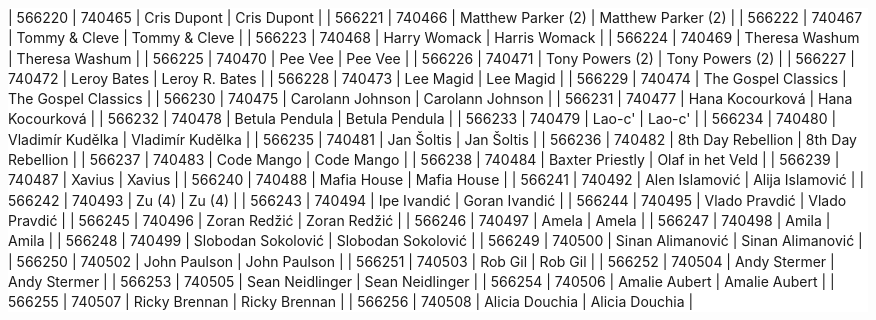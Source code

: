 | 566220 | 740465 | Cris Dupont | Cris Dupont |
| 566221 | 740466 | Matthew Parker (2) | Matthew Parker (2) |
| 566222 | 740467 | Tommy & Cleve | Tommy & Cleve |
| 566223 | 740468 | Harry Womack | Harris Womack |
| 566224 | 740469 | Theresa Washum | Theresa Washum |
| 566225 | 740470 | Pee Vee | Pee Vee |
| 566226 | 740471 | Tony Powers (2) | Tony Powers (2) |
| 566227 | 740472 | Leroy Bates | Leroy R. Bates |
| 566228 | 740473 | Lee Magid | Lee Magid |
| 566229 | 740474 | The Gospel Classics | The Gospel Classics |
| 566230 | 740475 | Carolann Johnson | Carolann Johnson |
| 566231 | 740477 | Hana Kocourková | Hana Kocourková |
| 566232 | 740478 | Betula Pendula | Betula Pendula |
| 566233 | 740479 | Lao-c' | Lao-c' |
| 566234 | 740480 | Vladimír Kudělka | Vladimír Kudělka |
| 566235 | 740481 | Jan Šoltis | Jan Šoltis |
| 566236 | 740482 | 8th Day Rebellion | 8th Day Rebellion |
| 566237 | 740483 | Code Mango | Code Mango |
| 566238 | 740484 | Baxter Priestly | Olaf in het Veld |
| 566239 | 740487 | Xavius | Xavius |
| 566240 | 740488 | Mafia House | Mafia House |
| 566241 | 740492 | Alen Islamović | Alija Islamović |
| 566242 | 740493 | Zu (4) | Zu (4) |
| 566243 | 740494 | Ipe Ivandić | Goran Ivandić |
| 566244 | 740495 | Vlado Pravdić | Vlado Pravdić |
| 566245 | 740496 | Zoran Redžić | Zoran Redžić |
| 566246 | 740497 | Amela | Amela |
| 566247 | 740498 | Amila | Amila |
| 566248 | 740499 | Slobodan Sokolović | Slobodan Sokolović |
| 566249 | 740500 | Sinan Alimanović | Sinan Alimanović |
| 566250 | 740502 | John Paulson | John Paulson |
| 566251 | 740503 | Rob Gil | Rob Gil |
| 566252 | 740504 | Andy Stermer | Andy Stermer |
| 566253 | 740505 | Sean Neidlinger | Sean Neidlinger |
| 566254 | 740506 | Amalie Aubert | Amalie Aubert |
| 566255 | 740507 | Ricky Brennan | Ricky Brennan |
| 566256 | 740508 | Alicia Douchia | Alicia Douchia |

▶ **WHAT IS BEING ASKED**: Above are the entries. Copy exactly the part that opens with the line containing "Johnson | Carolann Johnson |" and closes with the line containing "Neidlinger | Sean Neidlinger |", and no more.

▶ **EXERCISE ANSWER**:
| 566230 | 740475 | Carolann Johnson | Carolann Johnson |
| 566231 | 740477 | Hana Kocourková | Hana Kocourková |
| 566232 | 740478 | Betula Pendula | Betula Pendula |
| 566233 | 740479 | Lao-c' | Lao-c' |
| 566234 | 740480 | Vladimír Kudělka | Vladimír Kudělka |
| 566235 | 740481 | Jan Šoltis | Jan Šoltis |
| 566236 | 740482 | 8th Day Rebellion | 8th Day Rebellion |
| 566237 | 740483 | Code Mango | Code Mango |
| 566238 | 740484 | Baxter Priestly | Olaf in het Veld |
| 566239 | 740487 | Xavius | Xavius |
| 566240 | 740488 | Mafia House | Mafia House |
| 566241 | 740492 | Alen Islamović | Alija Islamović |
| 566242 | 740493 | Zu (4) | Zu (4) |
| 566243 | 740494 | Ipe Ivandić | Goran Ivandić |
| 566244 | 740495 | Vlado Pravdić | Vlado Pravdić |
| 566245 | 740496 | Zoran Redžić | Zoran Redžić |
| 566246 | 740497 | Amela | Amela |
| 566247 | 740498 | Amila | Amila |
| 566248 | 740499 | Slobodan Sokolović | Slobodan Sokolović |
| 566249 | 740500 | Sinan Alimanović | Sinan Alimanović |
| 566250 | 740502 | John Paulson | John Paulson |
| 566251 | 740503 | Rob Gil | Rob Gil |
| 566252 | 740504 | Andy Stermer | Andy Stermer |
| 566253 | 740505 | Sean Neidlinger | Sean Neidlinger |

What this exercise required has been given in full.